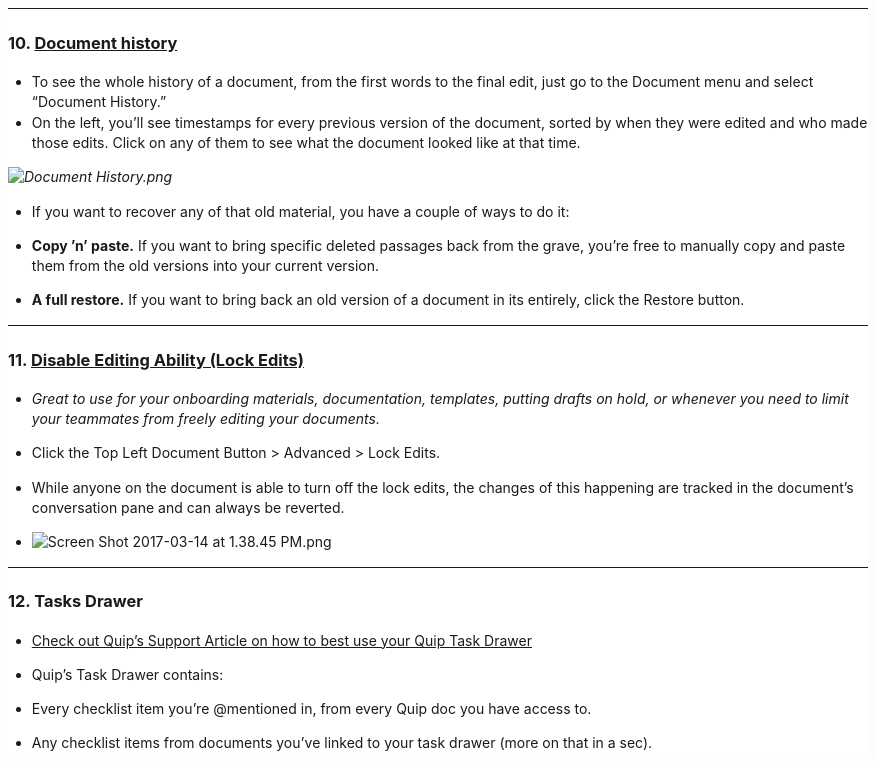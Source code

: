 </li>
</ul>
<hr>
<h3 id="document-history">10.  <a href="https://www.quipsupport.com/hc/en-us/articles/360004026652">Document history</a></h3>
<ul>
<li>To see the whole history of a document, from the first words to the final edit, just go to the Document menu and select “Document History.”</li>
<li>On the left, you’ll see timestamps for every previous version of the document, sorted by when they were edited and who made those edits. Click on any of them to see what the document looked like at that time.</li>
</ul>
<p><em><img src="https://www.quipsupport.com/hc/article_attachments/360018345951/blobid3.png" alt="Document History.png"></em></p>
<ul>
<li>
<p>If you want to recover any of that old material, you have a couple of ways to do it:</p>
</li>
<li>
<p><strong>Copy ’n’ paste.</strong> If you want to bring specific deleted passages back from the grave, you’re free to manually copy and paste them from the old versions into your current version.</p>
</li>
<li>
<p><strong>A full restore.</strong> If you want to bring back an old version of a document in its entirely, click the Restore button.</p>
</li>
</ul>
<hr>
<h3 id="disable-editing-ability-lock-edits">11.  <a href="https://www.quipsupport.com/hc/en-us/articles/115001285963">Disable Editing Ability (Lock Edits)</a></h3>
<ul>
<li>
<p><em>Great to use for your onboarding materials, documentation, templates, putting drafts on hold, or whenever you need to limit your teammates from freely editing your documents.</em></p>
</li>
<li>
<p>Click the Top Left Document Button &gt; Advanced &gt; Lock Edits.</p>
</li>
<li>
<p>While anyone on the document is able to turn off the lock edits, the changes of this happening are tracked in the document’s conversation pane and can always be reverted.</p>
</li>
<li>
<p><img src="https://www.quipsupport.com/hc/article_attachments/360018466332/blobid4.png" alt="Screen Shot 2017-03-14 at 1.38.45 PM.png"></p>
</li>
</ul>
<hr>
<h3 id="tasks-drawer">12. Tasks Drawer</h3>
<ul>
<li>
<p><a href="https://www.quipsupport.com/hc/en-us/articles/360015844072-Using-your-task-drawer">Check out Quip’s Support Article on how to best use your Quip Task Drawer</a></p>
</li>
<li>
<p>Quip’s Task Drawer contains:</p>
</li>
<li>
<p>Every checklist item you’re @mentioned in, from every Quip doc you have access to.</p>
</li>
<li>
<p>Any checklist items from documents you’ve linked to your task drawer (more on that in a sec).</p>
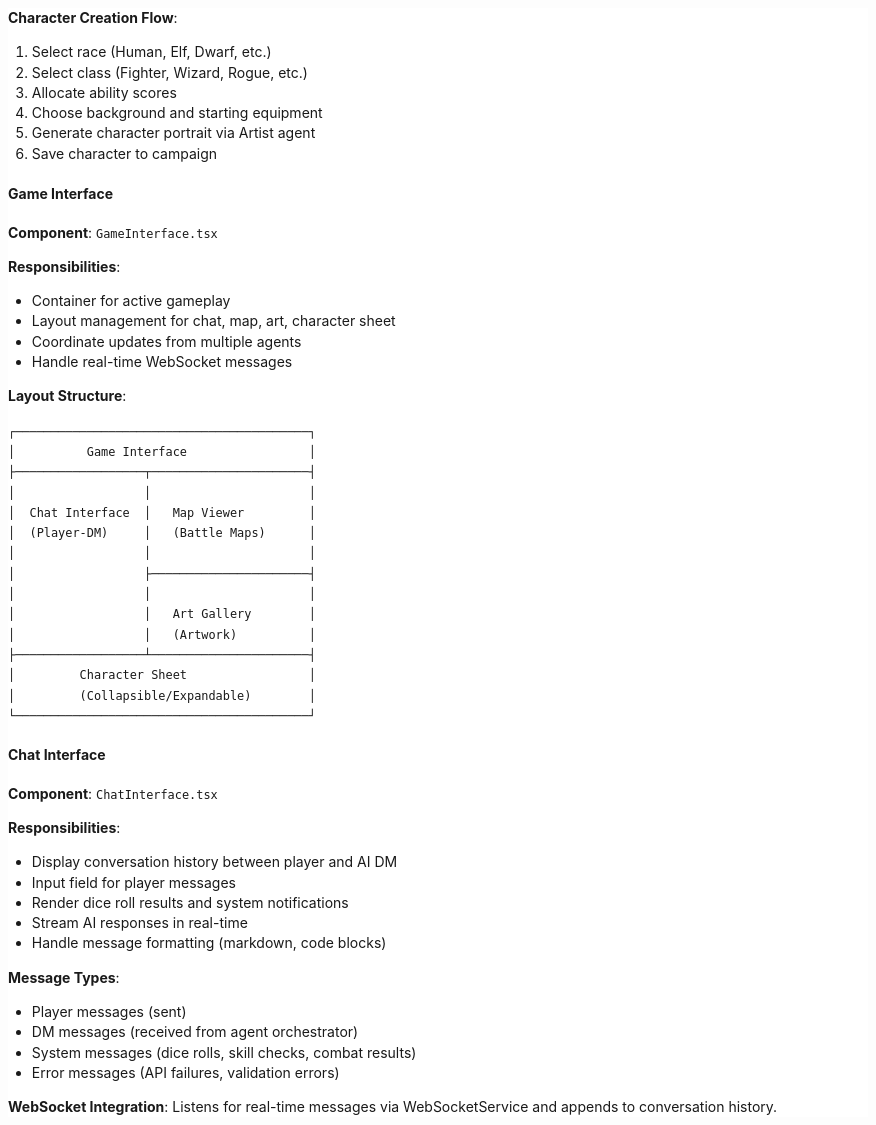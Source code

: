 **Character Creation Flow**:
1. Select race (Human, Elf, Dwarf, etc.)
2. Select class (Fighter, Wizard, Rogue, etc.)
3. Allocate ability scores
4. Choose background and starting equipment
5. Generate character portrait via Artist agent
6. Save character to campaign

#### Game Interface

**Component**: `GameInterface.tsx`

**Responsibilities**:
- Container for active gameplay
- Layout management for chat, map, art, character sheet
- Coordinate updates from multiple agents
- Handle real-time WebSocket messages

**Layout Structure**:
```
┌─────────────────────────────────────────┐
│          Game Interface                 │
├──────────────────┬──────────────────────┤
│                  │                      │
│  Chat Interface  │   Map Viewer         │
│  (Player-DM)     │   (Battle Maps)      │
│                  │                      │
│                  ├──────────────────────┤
│                  │                      │
│                  │   Art Gallery        │
│                  │   (Artwork)          │
├──────────────────┴──────────────────────┤
│         Character Sheet                 │
│         (Collapsible/Expandable)        │
└─────────────────────────────────────────┘
```

#### Chat Interface

**Component**: `ChatInterface.tsx`

**Responsibilities**:
- Display conversation history between player and AI DM
- Input field for player messages
- Render dice roll results and system notifications
- Stream AI responses in real-time
- Handle message formatting (markdown, code blocks)

**Message Types**:
- Player messages (sent)
- DM messages (received from agent orchestrator)
- System messages (dice rolls, skill checks, combat results)
- Error messages (API failures, validation errors)

**WebSocket Integration**: Listens for real-time messages via WebSocketService and appends to conversation history.
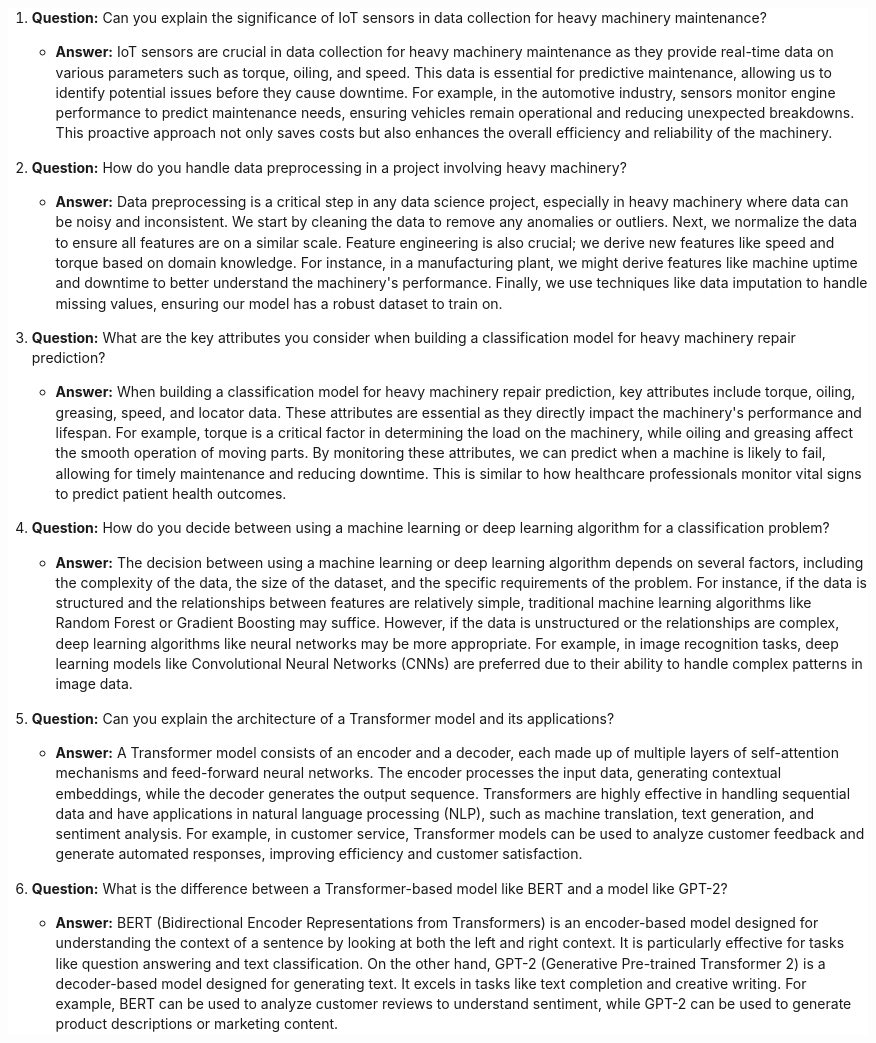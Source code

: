 1. **Question:** Can you explain the significance of IoT sensors in data collection for heavy machinery maintenance?
   - **Answer:** IoT sensors are crucial in data collection for heavy machinery maintenance as they provide real-time data on various parameters such as torque, oiling, and speed. This data is essential for predictive maintenance, allowing us to identify potential issues before they cause downtime. For example, in the automotive industry, sensors monitor engine performance to predict maintenance needs, ensuring vehicles remain operational and reducing unexpected breakdowns. This proactive approach not only saves costs but also enhances the overall efficiency and reliability of the machinery.

2. **Question:** How do you handle data preprocessing in a project involving heavy machinery?
   - **Answer:** Data preprocessing is a critical step in any data science project, especially in heavy machinery where data can be noisy and inconsistent. We start by cleaning the data to remove any anomalies or outliers. Next, we normalize the data to ensure all features are on a similar scale. Feature engineering is also crucial; we derive new features like speed and torque based on domain knowledge. For instance, in a manufacturing plant, we might derive features like machine uptime and downtime to better understand the machinery's performance. Finally, we use techniques like data imputation to handle missing values, ensuring our model has a robust dataset to train on.

3. **Question:** What are the key attributes you consider when building a classification model for heavy machinery repair prediction?
   - **Answer:** When building a classification model for heavy machinery repair prediction, key attributes include torque, oiling, greasing, speed, and locator data. These attributes are essential as they directly impact the machinery's performance and lifespan. For example, torque is a critical factor in determining the load on the machinery, while oiling and greasing affect the smooth operation of moving parts. By monitoring these attributes, we can predict when a machine is likely to fail, allowing for timely maintenance and reducing downtime. This is similar to how healthcare professionals monitor vital signs to predict patient health outcomes.

4. **Question:** How do you decide between using a machine learning or deep learning algorithm for a classification problem?
   - **Answer:** The decision between using a machine learning or deep learning algorithm depends on several factors, including the complexity of the data, the size of the dataset, and the specific requirements of the problem. For instance, if the data is structured and the relationships between features are relatively simple, traditional machine learning algorithms like Random Forest or Gradient Boosting may suffice. However, if the data is unstructured or the relationships are complex, deep learning algorithms like neural networks may be more appropriate. For example, in image recognition tasks, deep learning models like Convolutional Neural Networks (CNNs) are preferred due to their ability to handle complex patterns in image data.

5. **Question:** Can you explain the architecture of a Transformer model and its applications?
   - **Answer:** A Transformer model consists of an encoder and a decoder, each made up of multiple layers of self-attention mechanisms and feed-forward neural networks. The encoder processes the input data, generating contextual embeddings, while the decoder generates the output sequence. Transformers are highly effective in handling sequential data and have applications in natural language processing (NLP), such as machine translation, text generation, and sentiment analysis. For example, in customer service, Transformer models can be used to analyze customer feedback and generate automated responses, improving efficiency and customer satisfaction.

6. **Question:** What is the difference between a Transformer-based model like BERT and a model like GPT-2?
   - **Answer:** BERT (Bidirectional Encoder Representations from Transformers) is an encoder-based model designed for understanding the context of a sentence by looking at both the left and right context. It is particularly effective for tasks like question answering and text classification. On the other hand, GPT-2 (Generative Pre-trained Transformer 2) is a decoder-based model designed for generating text. It excels in tasks like text completion and creative writing. For example, BERT can be used to analyze customer reviews to understand sentiment, while GPT-2 can be used to generate product descriptions or marketing content.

Description of the task
Above are entries with pictures among them. Write out exactly the lines from the one containing "- Input field for player messages" through the one containing "heavy machinery maintenance?", ends included, and leave those pictures out.

Answer to this exercise
- Input field for player messages
- Render dice roll results and system notifications
- Stream AI responses in real-time
- Handle message formatting (markdown, code blocks)

**Message Types**:
- Player messages (sent)
- DM messages (received from agent orchestrator)
- System messages (dice rolls, skill checks, combat results)
- Error messages (API failures, validation errors)

**WebSocket Integration**: Listens for real-time messages via WebSocketService and appends to conversation history.
Source code

: 1. **Question:** Can you explain the significance of IoT sensors in data collection for heavy machinery maintenance?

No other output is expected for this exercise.